Data =>
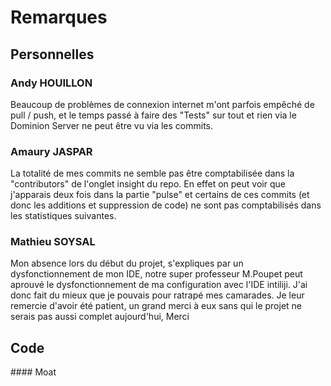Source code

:  # Remarques

## Personnelles

### Andy HOUILLON

Beaucoup de problèmes de connexion internet m'ont parfois empêché de pull / push, et 
le temps passé à faire des "Tests" sur tout et rien via le Dominion Server ne peut être
vu via les commits.

### Amaury JASPAR

La totalité de mes commits ne semble pas être comptabilisée dans la "contributors" de l'onglet insight du repo.
En effet on peut voir que j'apparais deux fois dans la partie "pulse" et certains de ces commits (et donc les additions
et suppression de code) ne sont pas comptabilisés dans les statistiques suivantes. 

### Mathieu SOYSAL

Mon absence lors du début du projet, s'expliques par un dysfonctionnement de mon IDE, notre super professeur M.Poupet peut aprouvé le dysfonctionnement de ma configuration avec l'IDE intiliji.
J'ai donc fait du mieux que je pouvais pour ratrapé mes camarades.
Je leur remercie d'avoir été patient, un grand merci à eux sans qui le projet ne serais pas aussi complet aujourd'hui, Merci

## Code

#### Moat

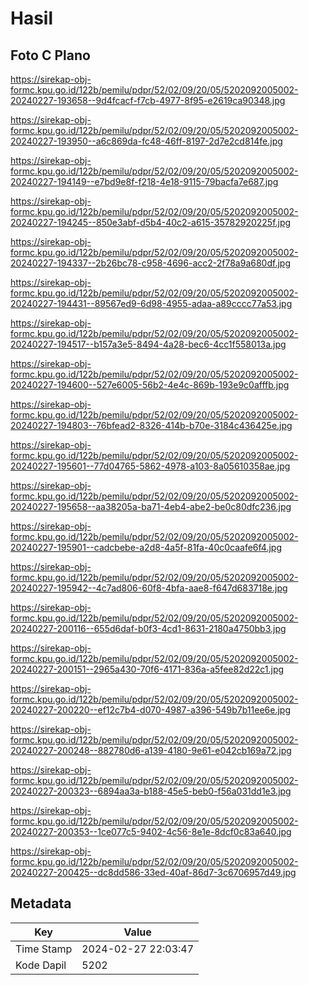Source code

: # Hasil

## Foto C Plano

https://sirekap-obj-formc.kpu.go.id/122b/pemilu/pdpr/52/02/09/20/05/5202092005002-20240227-193658--9d4fcacf-f7cb-4977-8f95-e2619ca90348.jpg

https://sirekap-obj-formc.kpu.go.id/122b/pemilu/pdpr/52/02/09/20/05/5202092005002-20240227-193950--a6c869da-fc48-46ff-8197-2d7e2cd814fe.jpg

https://sirekap-obj-formc.kpu.go.id/122b/pemilu/pdpr/52/02/09/20/05/5202092005002-20240227-194149--e7bd9e8f-f218-4e18-9115-79bacfa7e687.jpg

https://sirekap-obj-formc.kpu.go.id/122b/pemilu/pdpr/52/02/09/20/05/5202092005002-20240227-194245--850e3abf-d5b4-40c2-a615-35782920225f.jpg

https://sirekap-obj-formc.kpu.go.id/122b/pemilu/pdpr/52/02/09/20/05/5202092005002-20240227-194337--2b26bc78-c958-4696-acc2-2f78a9a680df.jpg

https://sirekap-obj-formc.kpu.go.id/122b/pemilu/pdpr/52/02/09/20/05/5202092005002-20240227-194431--89567ed9-6d98-4955-adaa-a89cccc77a53.jpg

https://sirekap-obj-formc.kpu.go.id/122b/pemilu/pdpr/52/02/09/20/05/5202092005002-20240227-194517--b157a3e5-8494-4a28-bec6-4cc1f558013a.jpg

https://sirekap-obj-formc.kpu.go.id/122b/pemilu/pdpr/52/02/09/20/05/5202092005002-20240227-194600--527e6005-56b2-4e4c-869b-193e9c0afffb.jpg

https://sirekap-obj-formc.kpu.go.id/122b/pemilu/pdpr/52/02/09/20/05/5202092005002-20240227-194803--76bfead2-8326-414b-b70e-3184c436425e.jpg

https://sirekap-obj-formc.kpu.go.id/122b/pemilu/pdpr/52/02/09/20/05/5202092005002-20240227-195601--77d04765-5862-4978-a103-8a05610358ae.jpg

https://sirekap-obj-formc.kpu.go.id/122b/pemilu/pdpr/52/02/09/20/05/5202092005002-20240227-195658--aa38205a-ba71-4eb4-abe2-be0c80dfc236.jpg

https://sirekap-obj-formc.kpu.go.id/122b/pemilu/pdpr/52/02/09/20/05/5202092005002-20240227-195901--cadcbebe-a2d8-4a5f-81fa-40c0caafe6f4.jpg

https://sirekap-obj-formc.kpu.go.id/122b/pemilu/pdpr/52/02/09/20/05/5202092005002-20240227-195942--4c7ad806-60f8-4bfa-aae8-f647d683718e.jpg

https://sirekap-obj-formc.kpu.go.id/122b/pemilu/pdpr/52/02/09/20/05/5202092005002-20240227-200116--655d6daf-b0f3-4cd1-8631-2180a4750bb3.jpg

https://sirekap-obj-formc.kpu.go.id/122b/pemilu/pdpr/52/02/09/20/05/5202092005002-20240227-200151--2965a430-70f6-4171-836a-a5fee82d22c1.jpg

https://sirekap-obj-formc.kpu.go.id/122b/pemilu/pdpr/52/02/09/20/05/5202092005002-20240227-200220--ef12c7b4-d070-4987-a396-549b7b11ee6e.jpg

https://sirekap-obj-formc.kpu.go.id/122b/pemilu/pdpr/52/02/09/20/05/5202092005002-20240227-200248--882780d6-a139-4180-9e61-e042cb169a72.jpg

https://sirekap-obj-formc.kpu.go.id/122b/pemilu/pdpr/52/02/09/20/05/5202092005002-20240227-200323--6894aa3a-b188-45e5-beb0-f56a031dd1e3.jpg

https://sirekap-obj-formc.kpu.go.id/122b/pemilu/pdpr/52/02/09/20/05/5202092005002-20240227-200353--1ce077c5-9402-4c56-8e1e-8dcf0c83a640.jpg

https://sirekap-obj-formc.kpu.go.id/122b/pemilu/pdpr/52/02/09/20/05/5202092005002-20240227-200425--dc8dd586-33ed-40af-86d7-3c6706957d49.jpg


## Metadata

| Key        | Value               |
| ---------- | ------------------- |
| Time Stamp | 2024-02-27 22:03:47 |
| Kode Dapil | 5202                |



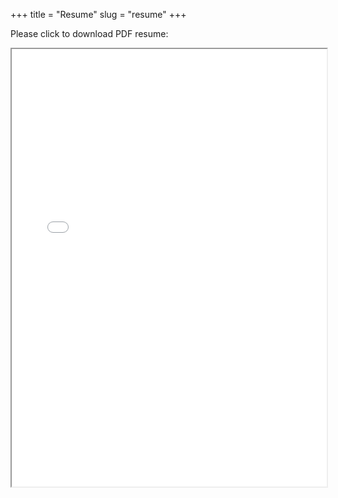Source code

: +++
title = "Resume"
slug = "resume"
+++

<p>
Please click to download PDF resume: <a href="/data/Rasik_Jain_Resume.pdf" title="Rasik Jain - Resume"><i class="far fa-2x fa-file-pdf" style="color: #212121"></i></a>
</p>
<div class="resp-container">
    <iframe class="resp-iframe" title="Rasik Jain Resume" src="/pdfjs-2.8.335-dist/web/viewer.html?file=../../../../data/Rasik_Jain_Resume.pdf" scrolling="auto" width="100%" height="700px"></iframe>
</div>
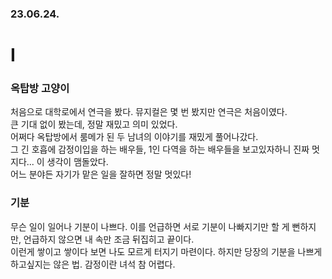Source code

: ### 23.06.24.
# I
### 옥탑방 고양이
처음으로 대학로에서 연극을 봤다. 뮤지컬은 몇 번 봤지만 연극은 처음이였다.   
큰 기대 없이 봤는데, 정말 재밌고 의미 있었다.   
어쩌다 옥탑방에서 룸메가 된 두 남녀의 이야기를 재밌게 풀어나갔다.   
그 긴 호흡에 감정이입을 하는 배우들, 1인 다역을 하는 배우들을 보고있자하니 진짜 멋지다... 이 생각이 맴돌았다.   
어느 분야든 자기가 맡은 일을 잘하면 정말 멋있다!
### 기분
무슨 일이 일어나 기분이 나쁘다. 이를 언급하면 서로 기분이 나빠지기만 할 게 뻔하지만, 언급하지 않으면 내 속만 조금 뒤집히고 끝이다.   
이런게 쌓이고 쌓이다 보면 나도 모르게 터지기 마련이다. 하지만 당장의 기분을 나쁘게 하고싶지는 않은 법. 감정이란 녀석 참 어렵다.
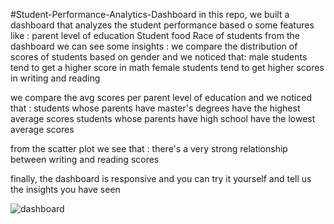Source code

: #Student-Performance-Analytics-Dashboard
in this repo, we built a dashboard that analyzes the student performance based o some features like :
parent level of education 
Student food 
Race of students 
from the dashboard we can see some insights :
we compare the distribution of scores of students based on gender and we noticed that:
male students tend to get a higher score in math 
female students tend to get higher scores in writing and reading 

we compare the avg scores per  parent level of education and we noticed that :
students whose parents have master's degrees have the highest average scores 
students whose parents have high school  have the lowest average scores 

from the scatter plot we see that :
there's a very strong relationship between writing and reading scores 

finally, the dashboard is responsive and you can try it yourself and tell us the insights you have seen 

![dashboard](https://user-images.githubusercontent.com/52220006/140429503-9f6875d1-c274-4d88-9264-d554b27cb06e.jpeg)

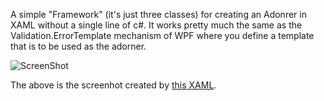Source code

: A simple "Framework" (it's just three classes) for creating an Adonrer in XAML without a single line of c#. It works pretty much the same as the Validation.ErrorTemplate mechanism of WPF where you define a template that is to be used as the adorner.

![ScreenShot](https://raw.github.com/bitbonk/Toolbox/master/XAML%20Adornment/Adornment.png)

The above is the screenhot created by [this XAML](https://github.com/bitbonk/Toolbox/blob/master/XAML%20Adornment/Adornment/Adornment/MainWindow.xaml).

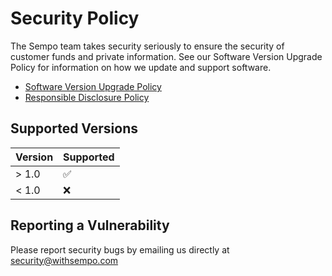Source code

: # Security Policy

The Sempo team takes security seriously to ensure the security of customer funds and private information. See our Software Version Upgrade Policy for information on how we update and support software.

- [Software Version Upgrade Policy](https://drive.google.com/file/d/1vjEQPDkCI72tdwosTT1VgglwIF5ohRJY/view?usp=sharing)
- [Responsible Disclosure Policy](https://drive.google.com/file/d/1jc_xs5KierUudF7VvPgyBJ6GqjW4jN4_/view?usp=sharing)

## Supported Versions

| Version | Supported          |
| ------- | ------------------ |
| > 1.0   | :white_check_mark: |
| < 1.0   | :x:                |

## Reporting a Vulnerability

Please report security bugs by emailing us directly at [security@withsempo.com](mailto:security@withsempo.com)
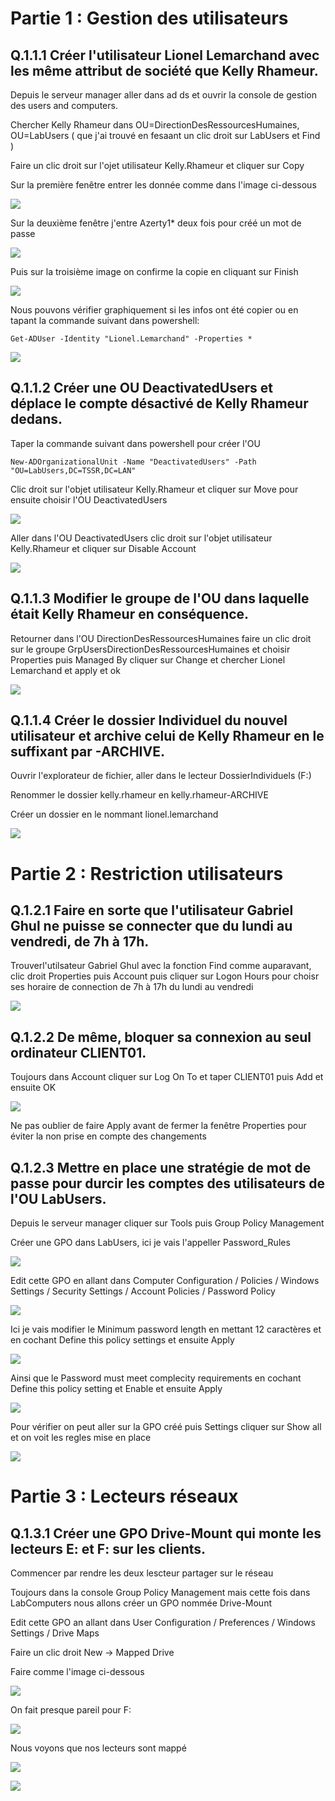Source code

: # Partie 1 : Gestion des utilisateurs

## Q.1.1.1 Créer l'utilisateur Lionel Lemarchand avec les même attribut de société que Kelly Rhameur.

Depuis le serveur manager aller dans ad ds et ouvrir la console de gestion des users and computers.

Chercher Kelly Rhameur dans OU=DirectionDesRessourcesHumaines, OU=LabUsers ( que j'ai trouvé en fesaant un clic droit sur LabUsers et Find )

Faire un clic droit sur l'ojet utilisateur Kelly.Rhameur et cliquer sur Copy

Sur la première fenêtre entrer les donnée comme dans l'image ci-dessous

![](https://github.com/Alex-le-basque/Checkpoint_3/blob/main/Ressources/Capture%20d'%C3%A9cran%202024-06-21%20094118.png?raw=true)

Sur la deuxième fenêtre j'entre Azerty1* deux fois pour créé un mot de passe

![](https://github.com/Alex-le-basque/Checkpoint_3/blob/main/Ressources/Capture%20d'%C3%A9cran%202024-06-21%20094311.png?raw=true)

Puis sur la troisième image on confirme la copie en cliquant sur Finish

![](https://github.com/Alex-le-basque/Checkpoint_3/blob/main/Ressources/Capture%20d'%C3%A9cran%202024-06-21%20094443.png?raw=true)

Nous pouvons vérifier graphiquement si les infos ont été copier ou en tapant la commande suivant dans powershell:

`Get-ADUser -Identity "Lionel.Lemarchand" -Properties *`

![](https://github.com/Alex-le-basque/Checkpoint_3/blob/main/Ressources/Capture%20d'%C3%A9cran%202024-06-21%20094807.png?raw=true)


## Q.1.1.2 Créer une OU DeactivatedUsers et déplace le compte désactivé de Kelly Rhameur dedans.

Taper la commande suivant dans powershell pour créer l'OU

`New-ADOrganizationalUnit -Name "DeactivatedUsers" -Path "OU=LabUsers,DC=TSSR,DC=LAN"`

Clic droit sur l'objet utilisateur Kelly.Rhameur et cliquer sur Move pour ensuite choisir l'OU DeactivatedUsers

![](https://github.com/Alex-le-basque/Checkpoint_3/blob/main/Ressources/Capture%20d'%C3%A9cran%202024-06-21%20100050.png?raw=true)

Aller dans l'OU DeactivatedUsers clic droit sur l'objet utilisateur Kelly.Rhameur et cliquer sur Disable Account

![](https://github.com/Alex-le-basque/Checkpoint_3/blob/main/Ressources/Capture%20d'%C3%A9cran%202024-06-21%20100159.png?raw=true)

## Q.1.1.3 Modifier le groupe de l'OU dans laquelle était Kelly Rhameur en conséquence.

Retourner dans l'OU DirectionDesRessourcesHumaines faire un clic droit sur le groupe GrpUsersDirectionDesRessourcesHumaines et choisir Properties puis Managed By cliquer sur Change et chercher Lionel Lemarchand et apply et ok

![](https://github.com/Alex-le-basque/Checkpoint_3/blob/main/Ressources/Capture%20d'%C3%A9cran%202024-06-21%20100616.png?raw=true)

## Q.1.1.4 Créer le dossier Individuel du nouvel utilisateur et archive celui de Kelly Rhameur en le suffixant par -ARCHIVE.

Ouvrir l'explorateur de fichier, aller dans le lecteur DossierIndividuels (F:)

Renommer le dossier kelly.rhameur en kelly.rhameur-ARCHIVE

Créer un dossier en le nommant lionel.lemarchand

![](https://github.com/Alex-le-basque/Checkpoint_3/blob/main/Ressources/Capture%20d'%C3%A9cran%202024-06-21%20101015.png?raw=true)

# Partie 2 : Restriction utilisateurs

## Q.1.2.1 Faire en sorte que l'utilisateur Gabriel Ghul ne puisse se connecter que du lundi au vendredi, de 7h à 17h.

Trouverl'utilsateur Gabriel Ghul avec la fonction Find comme auparavant, clic droit Properties puis Account puis cliquer sur Logon Hours pour choisr ses horaire de connection de 7h à 17h du lundi au vendredi

![](https://github.com/Alex-le-basque/Checkpoint_3/blob/main/Ressources/Capture%20d'%C3%A9cran%202024-06-21%20101642.png?raw=true)

## Q.1.2.2 De même, bloquer sa connexion au seul ordinateur CLIENT01.

Toujours dans Account cliquer sur Log On To et taper CLIENT01 puis Add et ensuite OK

![](https://github.com/Alex-le-basque/Checkpoint_3/blob/main/Ressources/Capture%20d'%C3%A9cran%202024-06-21%20101751.png?raw=true)

Ne pas oublier de faire Apply avant de fermer la fenêtre Properties pour éviter la non prise en compte des changements

## Q.1.2.3 Mettre en place une stratégie de mot de passe pour durcir les comptes des utilisateurs de l'OU LabUsers.

Depuis le serveur manager cliquer sur Tools puis Group Policy Management

Créer une GPO dans LabUsers, ici je vais l'appeller Password_Rules

![](https://github.com/Alex-le-basque/Checkpoint_3/blob/main/Ressources/Capture%20d'%C3%A9cran%202024-06-21%20102303.png?raw=true)

Edit cette GPO en allant dans Computer Configuration / Policies / Windows Settings / Security Settings / Account Policies / Password Policy

![](https://github.com/Alex-le-basque/Checkpoint_3/blob/main/Ressources/Capture%20d'%C3%A9cran%202024-06-21%20102618.png?raw=true)

Ici je vais modifier le Minimum password length en mettant 12 caractères et en cochant Define this policy settings et ensuite Apply

![](https://github.com/Alex-le-basque/Checkpoint_3/blob/main/Ressources/Capture%20d'%C3%A9cran%202024-06-21%20102855.png?raw=true)

Ainsi que le Password must meet complecity requirements en cochant Define this policy setting et Enable et ensuite Apply

![](https://github.com/Alex-le-basque/Checkpoint_3/blob/main/Ressources/Capture%20d'%C3%A9cran%202024-06-21%20103109.png?raw=true)

Pour vérifier on peut aller sur la GPO créé puis Settings cliquer sur Show all et on voit les regles mise en place

![](https://github.com/Alex-le-basque/Checkpoint_3/blob/main/Ressources/Capture%20d'%C3%A9cran%202024-06-21%20103233.png?raw=true)

# Partie 3 : Lecteurs réseaux

## Q.1.3.1 Créer une GPO Drive-Mount qui monte les lecteurs E: et F: sur les clients.

Commencer par rendre les deux lescteur partager sur le réseau

Toujours dans la console Group Policy Management mais cette fois dans LabComputers nous allons créer un GPO nommée Drive-Mount

Edit cette GPO an allant dans User Configuration / Preferences / Windows Settings / Drive Maps

Faire un clic droit New -> Mapped Drive

Faire comme l'image ci-dessous

![](https://github.com/Alex-le-basque/Checkpoint_3/blob/main/Ressources/Capture%20d'%C3%A9cran%202024-06-21%20104755.png?raw=true)

On fait presque pareil pour F:

![](https://github.com/Alex-le-basque/Checkpoint_3/blob/main/Ressources/Capture%20d'%C3%A9cran%202024-06-21%20104933.png?raw=true)

Nous voyons que nos lecteurs sont mappé

![](https://github.com/Alex-le-basque/Checkpoint_3/blob/main/Ressources/Capture%20d'%C3%A9cran%202024-06-21%20105012.png?raw=true)

![](https://github.com/Alex-le-basque/Checkpoint_3/blob/main/Ressources/Capture%20d'%C3%A9cran%202024-06-21%20105116.png?raw=true)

Exercise =>
Find how many lines of the preceding data contain "Software", and answer with that number only.

Exercise response =>
2